- _Exercise details_: In how many lines of the records does "errors" appear? Answer with one number.

(Study material Opens)

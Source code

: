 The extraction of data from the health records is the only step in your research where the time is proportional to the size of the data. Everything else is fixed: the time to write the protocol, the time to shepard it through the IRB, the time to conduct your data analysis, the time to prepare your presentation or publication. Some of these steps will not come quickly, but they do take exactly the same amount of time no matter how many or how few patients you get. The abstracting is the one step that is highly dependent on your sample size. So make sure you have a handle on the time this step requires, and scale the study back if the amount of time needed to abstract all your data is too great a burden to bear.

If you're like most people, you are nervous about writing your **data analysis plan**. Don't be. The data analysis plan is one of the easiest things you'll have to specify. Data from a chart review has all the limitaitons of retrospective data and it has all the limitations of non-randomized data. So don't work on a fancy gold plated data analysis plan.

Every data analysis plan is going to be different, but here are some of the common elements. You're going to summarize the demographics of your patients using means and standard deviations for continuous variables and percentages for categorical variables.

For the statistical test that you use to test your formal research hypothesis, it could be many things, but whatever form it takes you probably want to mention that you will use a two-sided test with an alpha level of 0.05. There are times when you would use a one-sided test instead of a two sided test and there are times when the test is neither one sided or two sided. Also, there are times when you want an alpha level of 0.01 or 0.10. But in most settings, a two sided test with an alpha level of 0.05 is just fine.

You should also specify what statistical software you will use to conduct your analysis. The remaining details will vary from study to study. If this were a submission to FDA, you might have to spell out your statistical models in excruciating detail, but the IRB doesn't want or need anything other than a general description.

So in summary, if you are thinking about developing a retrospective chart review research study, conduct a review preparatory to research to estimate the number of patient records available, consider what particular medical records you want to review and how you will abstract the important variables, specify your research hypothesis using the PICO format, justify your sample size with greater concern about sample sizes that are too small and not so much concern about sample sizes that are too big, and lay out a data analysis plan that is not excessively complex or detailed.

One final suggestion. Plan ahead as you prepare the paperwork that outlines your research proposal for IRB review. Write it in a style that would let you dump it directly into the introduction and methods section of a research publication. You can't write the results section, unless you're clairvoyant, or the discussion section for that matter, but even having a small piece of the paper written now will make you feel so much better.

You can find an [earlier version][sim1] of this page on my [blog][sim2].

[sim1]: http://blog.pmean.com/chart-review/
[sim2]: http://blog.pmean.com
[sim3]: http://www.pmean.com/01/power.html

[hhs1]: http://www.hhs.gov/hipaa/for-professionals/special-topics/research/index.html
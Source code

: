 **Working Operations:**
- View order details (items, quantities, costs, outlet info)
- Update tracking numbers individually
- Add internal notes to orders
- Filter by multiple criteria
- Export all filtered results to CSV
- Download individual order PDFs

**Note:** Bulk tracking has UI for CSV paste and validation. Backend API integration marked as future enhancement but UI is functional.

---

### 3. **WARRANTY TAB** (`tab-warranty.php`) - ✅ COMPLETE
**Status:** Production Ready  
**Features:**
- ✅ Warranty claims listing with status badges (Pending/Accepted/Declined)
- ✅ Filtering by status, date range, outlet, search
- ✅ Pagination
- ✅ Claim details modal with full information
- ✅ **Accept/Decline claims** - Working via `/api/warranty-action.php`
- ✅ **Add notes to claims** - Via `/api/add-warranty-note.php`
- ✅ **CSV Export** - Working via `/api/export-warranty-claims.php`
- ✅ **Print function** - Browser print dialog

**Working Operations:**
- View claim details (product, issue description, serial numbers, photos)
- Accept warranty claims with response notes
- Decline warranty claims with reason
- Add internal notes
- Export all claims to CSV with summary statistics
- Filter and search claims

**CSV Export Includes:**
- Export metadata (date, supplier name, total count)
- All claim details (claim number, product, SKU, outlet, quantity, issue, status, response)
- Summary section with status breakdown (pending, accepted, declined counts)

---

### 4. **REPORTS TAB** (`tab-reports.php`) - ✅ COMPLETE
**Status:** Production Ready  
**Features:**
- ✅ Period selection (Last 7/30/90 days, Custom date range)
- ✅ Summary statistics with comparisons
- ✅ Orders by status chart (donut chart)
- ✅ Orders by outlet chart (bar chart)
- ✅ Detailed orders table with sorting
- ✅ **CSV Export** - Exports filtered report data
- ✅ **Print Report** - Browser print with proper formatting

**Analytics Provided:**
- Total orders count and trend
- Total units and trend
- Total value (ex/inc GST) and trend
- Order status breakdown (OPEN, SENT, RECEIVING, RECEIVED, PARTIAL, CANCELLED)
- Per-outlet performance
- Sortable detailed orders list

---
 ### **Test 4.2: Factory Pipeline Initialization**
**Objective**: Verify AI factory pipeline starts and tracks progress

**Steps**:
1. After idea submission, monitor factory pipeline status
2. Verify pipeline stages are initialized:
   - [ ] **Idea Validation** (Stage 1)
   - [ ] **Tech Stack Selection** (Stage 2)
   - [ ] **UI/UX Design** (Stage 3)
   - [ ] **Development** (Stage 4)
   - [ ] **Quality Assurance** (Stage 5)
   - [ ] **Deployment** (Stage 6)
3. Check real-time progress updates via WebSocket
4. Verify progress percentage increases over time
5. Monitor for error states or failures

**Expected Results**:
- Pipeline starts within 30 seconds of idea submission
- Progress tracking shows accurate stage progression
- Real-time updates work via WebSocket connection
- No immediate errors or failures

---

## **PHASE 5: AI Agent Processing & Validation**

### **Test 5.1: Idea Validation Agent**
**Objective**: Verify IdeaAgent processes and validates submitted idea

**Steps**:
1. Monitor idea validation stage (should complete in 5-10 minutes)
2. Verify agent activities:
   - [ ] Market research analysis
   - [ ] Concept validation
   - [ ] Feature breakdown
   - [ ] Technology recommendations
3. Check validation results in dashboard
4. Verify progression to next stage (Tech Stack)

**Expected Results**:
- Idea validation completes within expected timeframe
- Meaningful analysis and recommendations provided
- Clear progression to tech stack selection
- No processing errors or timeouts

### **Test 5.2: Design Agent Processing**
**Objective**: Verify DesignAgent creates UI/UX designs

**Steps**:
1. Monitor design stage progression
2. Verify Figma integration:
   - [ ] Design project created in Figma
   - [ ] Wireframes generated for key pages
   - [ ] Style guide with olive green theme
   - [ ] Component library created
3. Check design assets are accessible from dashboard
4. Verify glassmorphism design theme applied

(Study material Closes)

- _Finished task_: 2